Source texts of formatted documents:

********

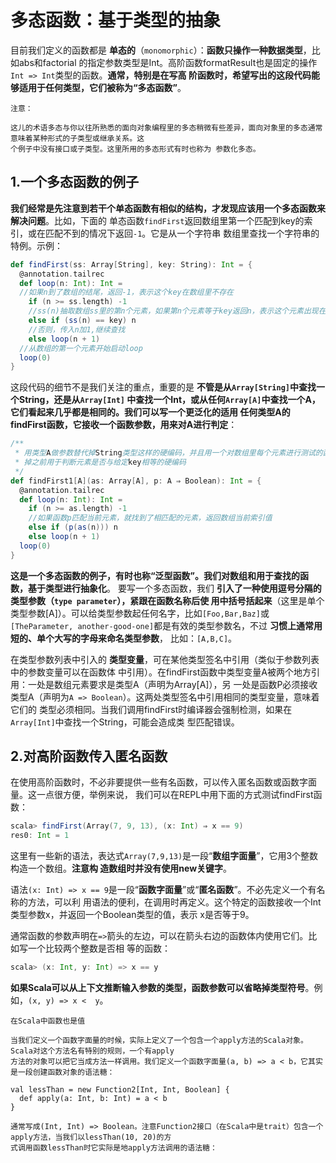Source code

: 多态函数：基于类型的抽象
===================================================================================
目前我们定义的函数都是 **单态的**（`monomorphic`）：**函数只操作一种数据类型**，比如abs和factorial
的指定参数类型是Int。高阶函数formatResult也是固定的操作`Int => Int`类型的函数。**通常，特别是在写高
阶函数时，希望写出的这段代码能够适用于任何类型，它们被称为“多态函数”**。
```
注意：

这儿的术语多态与你以往所熟悉的面向对象编程里的多态稍微有些差异，面向对象里的多态通常意味着某种形式的子类型或继承关系。这
个例子中没有接口或子类型。这里所用的多态形式有时也称为 参数化多态。
```

## 1.一个多态函数的例子
**我们经常是先注意到若干个单态函数有相似的结构，才发现应该用一个多态函数来解决问题**。比如，下面的
单态函数`findFirst`返回数组里第一个匹配到key的索引，或在匹配不到的情况下返回`-1`。它是从一个字符串
数组里查找一个字符串的特例。示例：
```scala
def findFirst(ss: Array[String], key: String): Int = {
  @annotation.tailrec
  def loop(n: Int): Int =
  //如果n到了数组的结尾，返回-1，表示这个key在数组里不存在
    if (n >= ss.length) -1
    //ss(n)抽取数组ss里的第n个元素，如果第n个元素等于key返回n，表示这个元素出现在数组的索引
    else if (ss(n) == key) n
    //否则，传入n加1,继续查找
    else loop(n + 1)
  //从数组的第一个元素开始启动loop
  loop(0)
}
```
这段代码的细节不是我们关注的重点，重要的是 **不管是从`Array[String]`中查找一个String，还是从`Array[Int]`
中查找一个Int，或从任何`Array[A]`中查找一个A，它们看起来几乎都是相同的。我们可以写一个更泛化的适用
任何类型A的findFirst函数，它接收一个函数参数，用来对A进行判定**：
```scala
/**
 * 用类型A做参数替代掉String类型这样的硬编码，并且用一个对数组里每个元素进行测试的函数替代
 * 掉之前用于判断元素是否与给定key相等的硬编码
 */
def findFirst1[A](as: Array[A], p: A ⇒ Boolean): Int = {
  @annotation.tailrec
  def loop(n: Int): Int =
    if (n >= as.length) -1
    //如果函数p匹配当前元素，就找到了相匹配的元素，返回数组当前索引值
    else if (p(as(n))) n
    else loop(n + 1)
  loop(0)
}
```
**这是一个多态函数的例子，有时也称“泛型函数”。我们对数组和用于查找的函数，基于类型进行抽象化**。
要写一个多态函数，我们 **引入了一种使用逗号分隔的类型参数（`type parameter`），紧跟在函数名称后使
用中括号括起来**（这里是单个类型参数[A]）。可以给类型参数起任何名字，比如`[Foo,Bar,Baz]`或`[TheParameter,
another-good-one]`都是有效的类型参数名，不过 **习惯上通常用短的、单个大写的字母来命名类型参数**，
比如：`[A,B,C]`。

在类型参数列表中引入的 **类型变量**，可在某他类型签名中引用（类似于参数列表中的参数变量可以在函数体
中引用）。在findFirst函数中类型变量A被两个地方引用：一处是数组元素要求是类型A（声明为Array[A]），另
一处是函数P必须接收类型A（声明为`A => Boolean`）。这两处类型签名中引用相同的类型变量，意味着它们的
类型必须相同。当我们调用findFirst时编译器会强制检测，如果在`Array[Int]`中查找一个String，可能会造成类
型匹配错误。

## 2.对高阶函数传入匿名函数
在使用高阶函数时，不必非要提供一些有名函数，可以传入匿名函数或函数字面量。这一点很方便，举例来说，
我们可以在REPL中用下面的方式测试findFirst函数：
```scala
scala> findFirst(Array(7, 9, 13), (x: Int) ⇒ x == 9)
res0: Int = 1
```
这里有一些新的语法，表达式`Array(7,9,13)`是一段“**数组字面量**”，它用3个整数构造一个数组。**注意构
造数组时并没有使用new关键字**。

语法`(x: Int) => x == 9`是一段“**函数字面量**”或“**匿名函数**”。不必先定义一个有名称的方法，可以利
用语法的便利，在调用时再定义。这个特定的函数接收一个Int类型参数x，并返回一个Boolean类型的值，表示
x是否等于9。

通常函数的参数声明在`=>`箭头的左边，可以在箭头右边的函数体内使用它们。比如写一个比较两个整数是否相
等的函数：
```scala
scala> (x: Int, y: Int) => x == y
```
**如果Scala可以从上下文推断输入参数的类型，函数参数可以省略掉类型符号**。例如，`(x, y) => x <  y`。

```
在Scala中函数也是值

当我们定义一个函数字面量的时候，实际上定义了一个包含一个apply方法的Scala对象。Scala对这个方法名有特别的规则，一个有apply
方法的对象可以把它当成方法一样调用。我们定义一个函数字面量(a, b) => a < b，它其实是一段创建函数对象的语法糖：

val lessThan = new Function2[Int, Int, Boolean] {
  def apply(a: Int, b: Int) = a < b
}

通常写成(Int, Int) => Boolean。注意Function2接口（在Scala中是trait）包含一个apply方法，当我们以lessThan(10, 20)的方
式调用函数lessThan时它实际是地apply方法调用的语法糖：


```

********

Your assignment: Which lines above include the word "else"? Pick them out and copy them.

Your response:
    else if (ss(n) == key) n
    else loop(n + 1)
    else if (p(as(n))) n
    else loop(n + 1)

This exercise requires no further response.